■ What the task requires ■
Count every line below that holds "master". Number only.

■ Material provided ■

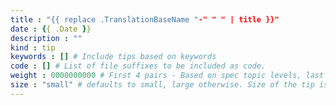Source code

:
 ```yaml
---
title : "{{ replace .TranslationBaseName "-" " " | title }}"
date : {{ .Date }}
description : ""
kind : tip 
keywords : [] # Include tips based on keywords
code : [] # List of file suffixes to be included as code.
weight : 0000000000 # First 4 pairs - Based on spec topic levels, last pair - custom
size : "small" # defaults to small, large otherwise. Size of the tip is based on this value.   
---
```

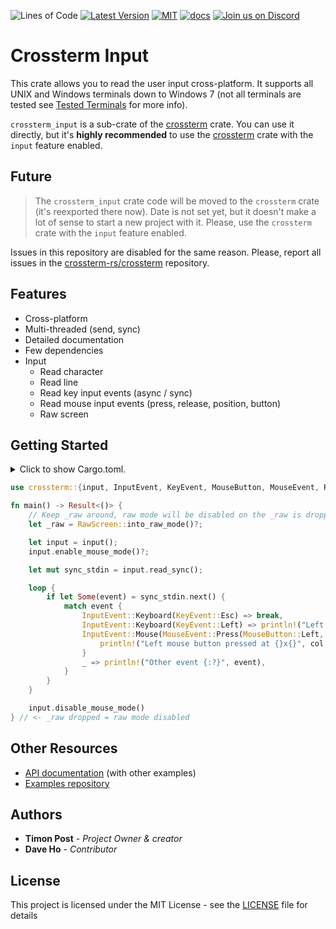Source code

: ![Lines of Code][s7] [![Latest Version][s1]][l1] [![MIT][s2]][l2] [![docs][s3]][l3]  [![Join us on Discord][s5]][l5]

# Crossterm Input

This crate allows you to read the user input cross-platform. 
It supports all UNIX and Windows terminals down to Windows 7 (not all terminals are tested
see [Tested Terminals](https://github.com/crossterm-rs/crossterm/blob/master/README.md#tested-terminals) for more info).

`crossterm_input` is a sub-crate of the [crossterm](https://crates.io/crates/crossterm) crate. You can use it
directly, but it's **highly recommended** to use the [crossterm](https://crates.io/crates/crossterm) crate with
the `input` feature enabled.

## Future

> The `crossterm_input` crate code will be moved to the `crossterm` crate (it's reexported there now).
> Date is not set yet, but it doesn't make a lot of sense to start a new project with it. Please, use
> the `crossterm` crate with the `input` feature enabled.

Issues in this repository are disabled for the same reason. Please, report all issues in the
[crossterm-rs/crossterm](https://github.com/crossterm-rs/crossterm/issues) repository.

## Features

- Cross-platform
- Multi-threaded (send, sync)
- Detailed documentation
- Few dependencies
- Input
  - Read character
  - Read line
  - Read key input events (async / sync)
  - Read mouse input events (press, release, position, button)
  - Raw screen

## Getting Started

<details>
<summary>
Click to show Cargo.toml.
</summary>

```toml
[dependencies]
# All crossterm features are enabled by default.
crossterm = "0.11"
```

</details>
<p></p>

```rust
use crossterm::{input, InputEvent, KeyEvent, MouseButton, MouseEvent, RawScreen, Result};

fn main() -> Result<()> {
    // Keep _raw around, raw mode will be disabled on the _raw is dropped
    let _raw = RawScreen::into_raw_mode()?;

    let input = input();
    input.enable_mouse_mode()?;

    let mut sync_stdin = input.read_sync();

    loop {
        if let Some(event) = sync_stdin.next() {
            match event {
                InputEvent::Keyboard(KeyEvent::Esc) => break,
                InputEvent::Keyboard(KeyEvent::Left) => println!("Left arrow"),
                InputEvent::Mouse(MouseEvent::Press(MouseButton::Left, col, row)) => {
                    println!("Left mouse button pressed at {}x{}", col, row);
                }
                _ => println!("Other event {:?}", event),
            }
        }
    }

    input.disable_mouse_mode()
} // <- _raw dropped = raw mode disabled
```

## Other Resources

- [API documentation](https://docs.rs/crossterm_input/) (with other examples)
- [Examples repository](https://github.com/crossterm-rs/examples)

## Authors

* **Timon Post** - *Project Owner & creator*
* **Dave Ho** - *Contributor*

## License

This project is licensed under the MIT License - see the [LICENSE](./LICENSE) file for details

[s1]: https://img.shields.io/crates/v/crossterm_input.svg
[l1]: https://crates.io/crates/crossterm_input

[s2]: https://img.shields.io/badge/license-MIT-blue.svg
[l2]: ./LICENSE

[s3]: https://docs.rs/crossterm_input/badge.svg
[l3]: https://docs.rs/crossterm_input/

[s5]: https://img.shields.io/discord/560857607196377088.svg?logo=discord
[l5]: https://discord.gg/K4nyTDB

[s7]: https://travis-ci.org/crossterm-rs/crossterm.svg?branch=master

■ Answer section ■
2